An new minor revision of the AsioHeaders package arrived at CRAN earlier today. Asio provides a cross-platform C++ library for network and low-level I/O programming. It is also included in Boost – but requires linking when used as part of Boost. This standalone version of Asio is a header-only C++ library which can be used without linking (just like our BH package with parts of Boost).

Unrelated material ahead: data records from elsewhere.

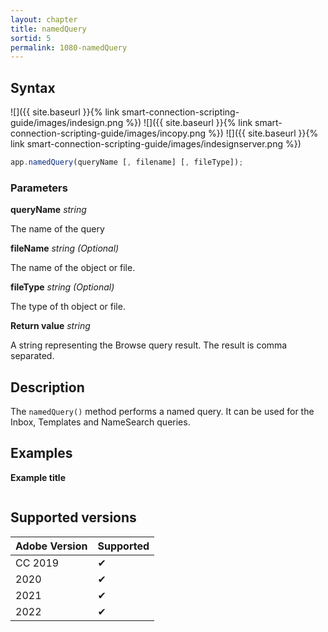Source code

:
 ```yaml
---
layout: chapter
title: namedQuery
sortid: 5
permalink: 1080-namedQuery
---
```

## Syntax

![]({{ site.baseurl }}{% link smart-connection-scripting-guide/images/indesign.png %}) ![]({{ site.baseurl }}{% link smart-connection-scripting-guide/images/incopy.png %}) ![]({{ site.baseurl }}{% link smart-connection-scripting-guide/images/indesignserver.png %})
```javascript
app.namedQuery(queryName [, filename] [, fileType]);
```

### Parameters

**queryName** *string*

The name of the query

**fileName** *string (Optional)*

The name of the object or file.

**fileType** *string (Optional)*

The type of th object or file.

**Return value** *string*

A string representing the Browse query result.
The result is comma separated.

## Description

The `namedQuery()` method performs a named query. It can be used for the Inbox, Templates and NameSearch queries.

## Examples

**Example title**

```javascript

```

## Supported versions

| Adobe Version | Supported |
|---------------|-----------|
| CC 2019       | ✔         |
| 2020          | ✔         |
| 2021          | ✔         |
| 2022          | ✔         |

This minor update avoid use of (v)sprintf which CRAN now flags in r-devel (for all R builds), following the decision by Apple to deprecated it for macOS. Winston had notified me about email he had gotten for for his websocket package – also highlighting the issue for both iptools and ipaddress. As the issue ticket dialog shows I was initially a little hamfisted about replicating, falsely thinking I would need an updated compiler. But this really is ‘just’ a change in r-devel once again scanning shared libraries for symbols now warned about. Upstream has newer minor releases but they did not yet cover this; however I found a commit mentioning Xcode and snprint from three days ago which I essentially ported. We needed one more change, and that addressed the issue in websocket. But as it is good to increase the number of random acts of kindness, I also looked into iptools and ipaddress as CRAN has its eyes on them too for this. Turned out they needed simple and limited changes from sprint to snprintf so made those and sent them PRs: iptools PR #42 and ipaddress PR #79.

The short NEWS entry for AsioHeaders follows.

Changes in version 1.22.1-2 (2022-12-07)

  • Switch a handful of upstream (v)sprint uses to (v)snprintf.

Thanks to my CRANberries, there is also a diffstat report relative to the previous release.

Comments and suggestions about AsioHeaders are welcome via the issue tracker at the GitHub repo.

If you like this or other open-source work I do, you can now sponsor me at GitHub.

This post by Dirk Eddelbuettel originated on his Thinking inside the box blog. Please report excessive re-aggregation in third-party for-profit settings.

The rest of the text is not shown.